TO DO
When you print the records below, keep every word exact and leave out the images.

(Records from a data collection)
##########

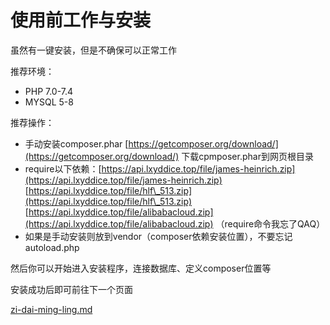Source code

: # 使用前工作与安装

虽然有一键安装，但是不确保可以正常工作

推荐环境：

* PHP 7.0-7.4
* MYSQL 5-8

推荐操作：

* 手动安装composer.phar  [https://getcomposer.org/download/](https://getcomposer.org/download/)  下载cpmposer.phar到网页根目录
* require以下依赖：[https://api.lxyddice.top/file/james-heinrich.zip](https://api.lxyddice.top/file/james-heinrich.zip) [https://api.lxyddice.top/file/hlf\_513.zip](https://api.lxyddice.top/file/hlf\_513.zip) [https://api.lxyddice.top/file/alibabacloud.zip](https://api.lxyddice.top/file/alibabacloud.zip) （require命令我忘了QAQ）
* 如果是手动安装则放到vendor（composer依赖安装位置），不要忘记autoload.php

然后你可以开始进入安装程序，连接数据库、定义composer位置等

安装成功后即可前往下一个页面

[zi-dai-ming-ling.md](zi-dai-ming-ling.md "mention")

##########

REPLY TO THE EXERCISE
Source code

: # 使用前工作与安装

虽然有一键安装，但是不确保可以正常工作

推荐环境：

* PHP 7.0-7.4
* MYSQL 5-8

推荐操作：

* 手动安装composer.phar  [https://getcomposer.org/download/](https://getcomposer.org/download/)  下载cpmposer.phar到网页根目录
* require以下依赖：[https://api.lxyddice.top/file/james-heinrich.zip](https://api.lxyddice.top/file/james-heinrich.zip) [https://api.lxyddice.top/file/hlf\_513.zip](https://api.lxyddice.top/file/hlf\_513.zip) [https://api.lxyddice.top/file/alibabacloud.zip](https://api.lxyddice.top/file/alibabacloud.zip) （require命令我忘了QAQ）
* 如果是手动安装则放到vendor（composer依赖安装位置），不要忘记autoload.php

然后你可以开始进入安装程序，连接数据库、定义composer位置等

安装成功后即可前往下一个页面

[zi-dai-ming-ling.md](zi-dai-ming-ling.md "mention")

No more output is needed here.